Videos

Mathematical Analysis of Fluid-Solid Interaction in Blood Flow

Presenter
July 30, 2013
Keywords:
  • Mathematical Analysis, existence of solutions, fluid-solid interaction
Abstract
The development of existence theory for moving boundary, fluid-solid interaction problems involving a viscous, incompressible fluid has become particularly active since the 1990's. The first existence results were obtained for the cases in which the structure is completely immersed in the fluid, and the structure was considered to be either a rigid body, or described by a finite number of modal functions. The results that followed concerned the coupling between the Navier-Stokes equations and $2D$ or $3D$ linear elasticity, where the coupling was assumed on a fixed fluid-structure interface (linear coupling).

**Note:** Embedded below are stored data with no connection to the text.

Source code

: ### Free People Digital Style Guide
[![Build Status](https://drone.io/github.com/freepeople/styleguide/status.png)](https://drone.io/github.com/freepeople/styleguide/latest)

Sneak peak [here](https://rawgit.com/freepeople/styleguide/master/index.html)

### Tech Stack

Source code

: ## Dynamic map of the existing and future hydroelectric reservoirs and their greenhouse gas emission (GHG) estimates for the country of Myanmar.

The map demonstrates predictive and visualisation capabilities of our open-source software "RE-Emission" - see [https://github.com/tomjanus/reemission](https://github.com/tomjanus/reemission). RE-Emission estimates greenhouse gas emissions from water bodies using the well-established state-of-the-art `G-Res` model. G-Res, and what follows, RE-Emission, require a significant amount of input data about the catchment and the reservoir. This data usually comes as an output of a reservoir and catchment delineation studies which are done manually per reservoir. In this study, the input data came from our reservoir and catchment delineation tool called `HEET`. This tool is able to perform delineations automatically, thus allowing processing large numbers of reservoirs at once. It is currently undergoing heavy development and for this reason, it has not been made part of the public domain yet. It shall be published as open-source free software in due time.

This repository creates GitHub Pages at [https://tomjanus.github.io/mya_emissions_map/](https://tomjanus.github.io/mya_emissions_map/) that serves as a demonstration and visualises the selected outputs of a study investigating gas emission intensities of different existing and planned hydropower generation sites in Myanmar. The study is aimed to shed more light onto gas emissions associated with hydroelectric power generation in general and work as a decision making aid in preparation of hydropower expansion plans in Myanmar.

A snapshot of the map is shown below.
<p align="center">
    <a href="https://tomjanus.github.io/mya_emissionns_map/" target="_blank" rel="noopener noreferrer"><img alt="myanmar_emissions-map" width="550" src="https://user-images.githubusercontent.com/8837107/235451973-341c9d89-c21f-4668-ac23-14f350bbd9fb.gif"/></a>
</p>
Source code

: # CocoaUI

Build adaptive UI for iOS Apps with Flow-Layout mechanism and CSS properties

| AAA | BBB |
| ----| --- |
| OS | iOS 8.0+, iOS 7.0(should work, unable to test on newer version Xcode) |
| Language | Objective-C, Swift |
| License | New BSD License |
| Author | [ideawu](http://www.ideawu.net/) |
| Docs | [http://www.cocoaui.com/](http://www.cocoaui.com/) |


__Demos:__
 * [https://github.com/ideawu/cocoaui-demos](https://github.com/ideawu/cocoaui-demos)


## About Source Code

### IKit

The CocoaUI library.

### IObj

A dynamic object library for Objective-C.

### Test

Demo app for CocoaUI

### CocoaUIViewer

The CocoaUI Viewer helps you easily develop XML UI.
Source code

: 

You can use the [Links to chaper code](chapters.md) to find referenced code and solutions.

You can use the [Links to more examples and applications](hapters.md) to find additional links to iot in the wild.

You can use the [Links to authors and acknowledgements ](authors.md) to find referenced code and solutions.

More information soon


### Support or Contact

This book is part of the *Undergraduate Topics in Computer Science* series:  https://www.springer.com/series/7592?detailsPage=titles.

The first existence result that considered the coupling between an incompressible, viscous fluid and an elastic structure, where the coupling was assumed to take place at a deformed fluid-structure interface (nonlinear coupling), was obtained in 2004 by B. daVeiga. Since then, several works in this area, considering different structural models, and different mathematical techniques, were obtained. Recently, the speaker, together with collaborator Muha, obtained the first constructive existence proof for a benchmark FSI problem in blood flow, which was recently extended to study fluid-multi-layered structure interaction problems. The main steps in the proof rely on a loosely-coupled numerical scheme, in which the fluid and the structure sub-problems are separated by an operator-splitting approach. In this lecture, the speaker will give an overview of the existing literature on the existence analysis for FSI problems, and will show the main ideas behind the constructive proof of the existence of a solution to a benchmark problem in FSI in blood flow. A new result that indicates that the presence of a thin fluid-structure interface with mass regularizes solutions to this FSI problem, will be discussed.